(Your task)
After locating the line that contains "- 每个进程都有一个非负整数表示的唯一的进程ID。" in the records below, write out exactly that line and each line after it through the one that contains "两次返回的区别是子进程的返回值是0，而父进程的返回值则是新建子进程的进程 ID。", and nothing else.

[[ Source material, beginning ]]

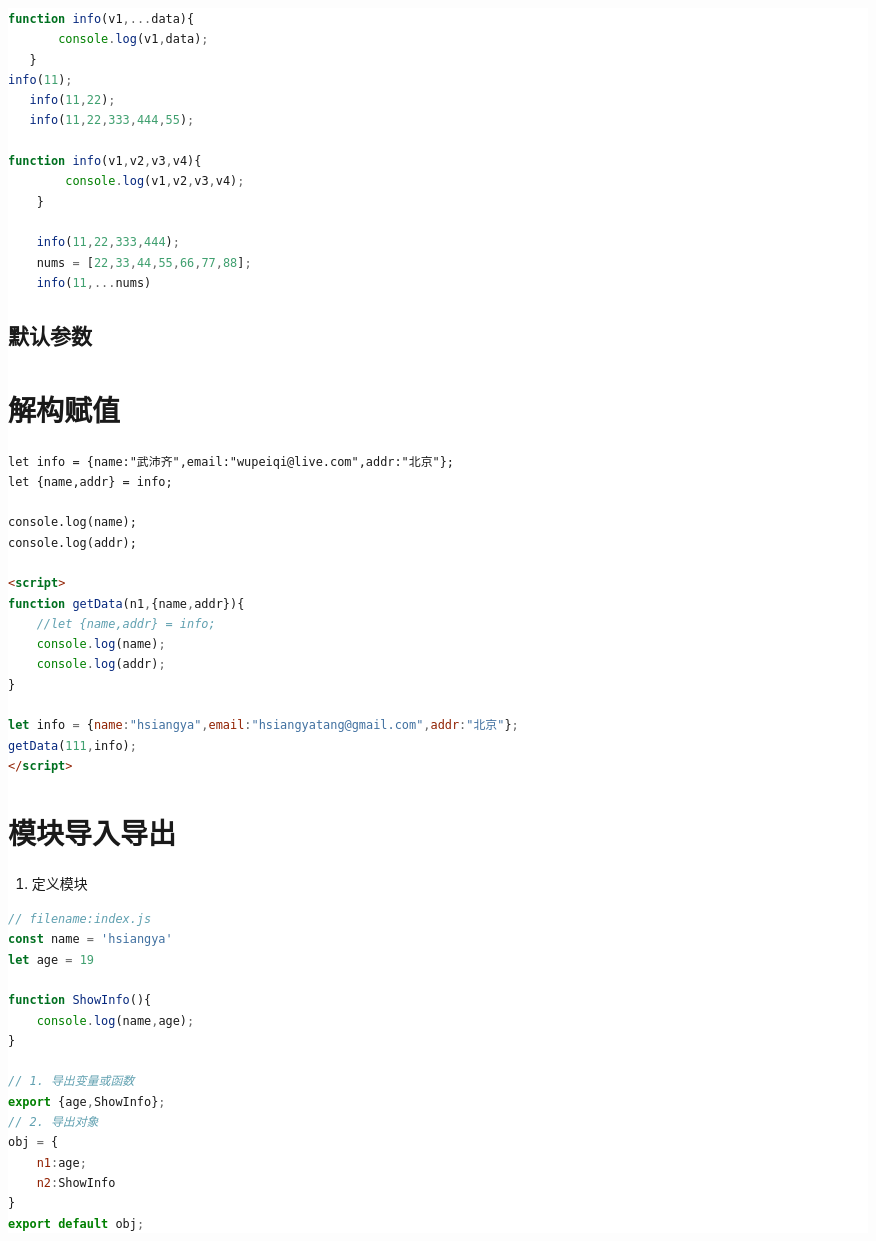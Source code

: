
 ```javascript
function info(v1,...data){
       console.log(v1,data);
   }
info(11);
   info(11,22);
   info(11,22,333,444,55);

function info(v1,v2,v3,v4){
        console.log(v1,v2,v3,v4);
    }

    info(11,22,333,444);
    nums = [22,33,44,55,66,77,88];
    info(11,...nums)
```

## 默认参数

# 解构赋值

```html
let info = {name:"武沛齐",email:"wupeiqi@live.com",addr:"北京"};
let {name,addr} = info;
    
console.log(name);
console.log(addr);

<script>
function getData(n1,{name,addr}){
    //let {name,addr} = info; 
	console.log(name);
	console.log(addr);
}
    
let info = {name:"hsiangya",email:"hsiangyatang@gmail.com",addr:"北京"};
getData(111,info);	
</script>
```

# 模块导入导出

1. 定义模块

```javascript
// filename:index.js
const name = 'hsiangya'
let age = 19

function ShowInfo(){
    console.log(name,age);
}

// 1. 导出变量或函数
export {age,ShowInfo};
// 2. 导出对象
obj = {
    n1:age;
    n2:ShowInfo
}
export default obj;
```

[[ Source material, end ]]
[[ Source material, beginning ]]

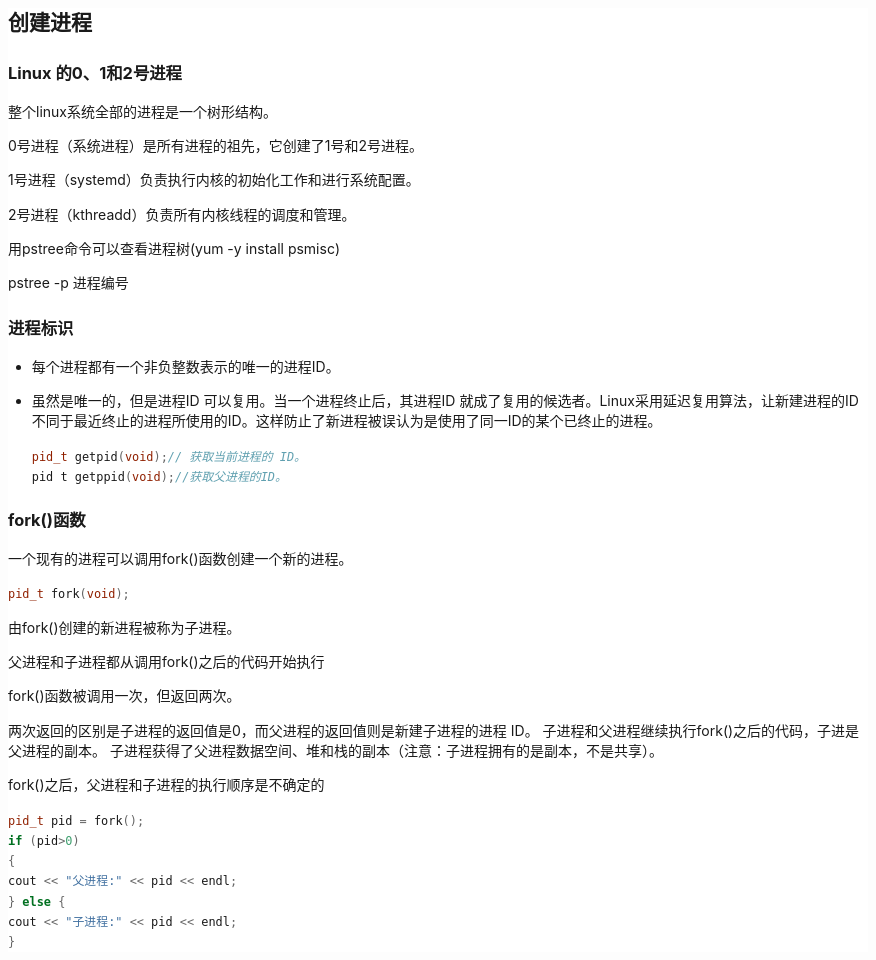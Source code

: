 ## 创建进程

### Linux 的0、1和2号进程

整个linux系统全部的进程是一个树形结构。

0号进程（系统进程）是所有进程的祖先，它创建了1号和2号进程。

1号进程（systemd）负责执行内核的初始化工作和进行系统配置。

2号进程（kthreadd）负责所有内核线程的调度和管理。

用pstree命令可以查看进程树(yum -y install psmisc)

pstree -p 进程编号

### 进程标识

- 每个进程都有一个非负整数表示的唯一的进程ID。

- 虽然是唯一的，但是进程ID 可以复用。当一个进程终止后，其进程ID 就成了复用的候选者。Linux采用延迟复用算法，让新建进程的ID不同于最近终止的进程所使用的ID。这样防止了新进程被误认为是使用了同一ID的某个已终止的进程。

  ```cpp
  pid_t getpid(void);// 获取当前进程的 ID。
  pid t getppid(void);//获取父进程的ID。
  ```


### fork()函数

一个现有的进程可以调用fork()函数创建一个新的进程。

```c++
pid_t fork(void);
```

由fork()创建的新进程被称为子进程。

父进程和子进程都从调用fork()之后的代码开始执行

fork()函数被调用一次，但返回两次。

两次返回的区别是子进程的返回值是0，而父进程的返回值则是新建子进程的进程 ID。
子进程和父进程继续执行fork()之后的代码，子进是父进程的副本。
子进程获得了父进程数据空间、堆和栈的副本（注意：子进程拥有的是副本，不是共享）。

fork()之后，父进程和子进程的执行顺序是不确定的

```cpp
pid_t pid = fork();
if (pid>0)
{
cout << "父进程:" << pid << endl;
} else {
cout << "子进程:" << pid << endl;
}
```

[[ Source material, end ]]

(The answer)
- 每个进程都有一个非负整数表示的唯一的进程ID。

- 虽然是唯一的，但是进程ID 可以复用。当一个进程终止后，其进程ID 就成了复用的候选者。Linux采用延迟复用算法，让新建进程的ID不同于最近终止的进程所使用的ID。这样防止了新进程被误认为是使用了同一ID的某个已终止的进程。

  ```cpp
  pid_t getpid(void);// 获取当前进程的 ID。
  pid t getppid(void);//获取父进程的ID。
  ```


### fork()函数

一个现有的进程可以调用fork()函数创建一个新的进程。

```c++
pid_t fork(void);
```

由fork()创建的新进程被称为子进程。

父进程和子进程都从调用fork()之后的代码开始执行

fork()函数被调用一次，但返回两次。

两次返回的区别是子进程的返回值是0，而父进程的返回值则是新建子进程的进程 ID。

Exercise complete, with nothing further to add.